Professor SIMON BARON-COHEN: What they are really asking is: are these
stable traits or are there fluctuations? No one has really done
developmental studies to see whether, with development in a typical
case, your empathising or systemising improves, for example with more
education or age. So we need longitudinal studies. It may be that, with
the right intervention, your empathy can improve. I don't know that the
measures themselves discount the possibility of change. In fact, it
would be quite interesting to use the same measures before and after a
particular intervention to see whether you do get improvements.

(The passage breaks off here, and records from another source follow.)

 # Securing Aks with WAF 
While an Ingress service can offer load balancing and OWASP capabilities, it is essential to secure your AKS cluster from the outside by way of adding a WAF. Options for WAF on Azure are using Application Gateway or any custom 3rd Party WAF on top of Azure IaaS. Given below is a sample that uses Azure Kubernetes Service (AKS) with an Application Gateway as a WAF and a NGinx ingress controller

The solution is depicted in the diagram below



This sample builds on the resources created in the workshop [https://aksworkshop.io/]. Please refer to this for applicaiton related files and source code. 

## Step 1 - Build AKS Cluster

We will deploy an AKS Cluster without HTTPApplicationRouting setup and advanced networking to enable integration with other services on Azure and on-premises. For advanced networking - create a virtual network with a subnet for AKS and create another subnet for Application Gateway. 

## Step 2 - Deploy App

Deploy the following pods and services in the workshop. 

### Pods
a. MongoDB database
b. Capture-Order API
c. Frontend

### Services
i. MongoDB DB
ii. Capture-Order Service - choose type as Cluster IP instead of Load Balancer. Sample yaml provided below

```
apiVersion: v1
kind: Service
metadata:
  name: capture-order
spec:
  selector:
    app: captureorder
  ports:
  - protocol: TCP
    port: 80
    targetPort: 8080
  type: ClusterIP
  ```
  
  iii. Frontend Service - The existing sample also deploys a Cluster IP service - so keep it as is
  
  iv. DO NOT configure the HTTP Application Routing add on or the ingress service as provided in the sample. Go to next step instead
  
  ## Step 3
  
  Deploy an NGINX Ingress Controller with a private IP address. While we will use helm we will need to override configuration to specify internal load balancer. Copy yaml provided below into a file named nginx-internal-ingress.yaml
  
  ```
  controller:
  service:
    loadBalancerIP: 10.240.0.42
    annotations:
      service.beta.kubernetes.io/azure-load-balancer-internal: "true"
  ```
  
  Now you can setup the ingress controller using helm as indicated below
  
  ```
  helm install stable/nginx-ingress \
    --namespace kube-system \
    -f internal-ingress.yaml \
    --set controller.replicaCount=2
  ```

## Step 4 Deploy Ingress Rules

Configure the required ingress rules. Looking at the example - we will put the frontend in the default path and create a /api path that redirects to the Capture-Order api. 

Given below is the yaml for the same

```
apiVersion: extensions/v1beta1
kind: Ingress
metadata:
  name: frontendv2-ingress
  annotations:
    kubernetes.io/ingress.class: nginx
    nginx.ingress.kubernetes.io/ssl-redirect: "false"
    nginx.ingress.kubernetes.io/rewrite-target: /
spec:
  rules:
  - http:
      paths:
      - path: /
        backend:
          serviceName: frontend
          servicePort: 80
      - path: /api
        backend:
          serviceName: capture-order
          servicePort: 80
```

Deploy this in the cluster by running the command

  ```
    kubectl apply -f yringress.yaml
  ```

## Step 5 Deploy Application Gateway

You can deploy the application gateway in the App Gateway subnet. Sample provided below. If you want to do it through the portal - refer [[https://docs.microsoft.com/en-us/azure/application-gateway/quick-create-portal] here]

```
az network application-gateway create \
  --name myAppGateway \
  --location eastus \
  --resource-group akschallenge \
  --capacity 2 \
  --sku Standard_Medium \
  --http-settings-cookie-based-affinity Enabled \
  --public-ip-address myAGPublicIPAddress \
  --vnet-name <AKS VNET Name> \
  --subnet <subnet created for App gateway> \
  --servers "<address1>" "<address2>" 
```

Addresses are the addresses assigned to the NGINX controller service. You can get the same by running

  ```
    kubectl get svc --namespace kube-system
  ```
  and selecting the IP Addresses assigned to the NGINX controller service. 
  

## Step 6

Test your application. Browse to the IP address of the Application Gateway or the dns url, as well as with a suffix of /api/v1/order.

ADAM FEINSTEIN: Someone came up
to me today and said: "Simon Baron-Cohen is making a moral judgement
with his empathising-systemising theory. He is suggesting some people
are too systemising." How do you respond to that?
SIMON BARON-COHEN: I don't think there is a value judgment
or moral aspect to it. I think what the tests are revealing is that
people differ in their profiles and that one profile is not better or
worse than another. Some people spend a lot of time focused on systems
like their computer and very little time chatting about emotions. Other
people show the opposite.
ADAM
FEINSTEIN: Some people have
interpreted your theory as suggesting that people with autism do not
have empathy. I have spoken to a number of parents who say: "My
autistic child has too much empathy."
SIMON BARON-COHEN: People with autism I have met are not
unkind or uncaring. But it looks as though, on some of these tests,
they have difficulty picking up on other people's cues. If someone is
upset or bored, they may not notice it. Or they may say something that
upsets someone, when they did not intend it to happen. If they
have difficulties with empathy, this does
not mean that they do not care about other people. They may just have
difficulty in recognising the emotions in other people. But people I've
met with autism, when they discover they have upset someone, feel very
bad about it. They often have a very strong moral conscience. They care
about the environment, they care about people not breaking rules. It is
quite easy to take the research and to conclude that, if they have
empathy problems, they are somehow like psychopaths. That is not the
case. Psychopaths have a different type of empathy problem. Even if
they knew they were hurting another person, they would not care. In
autism, it is very different. If they knew they were hurting someone,
they would want to change that course of action ...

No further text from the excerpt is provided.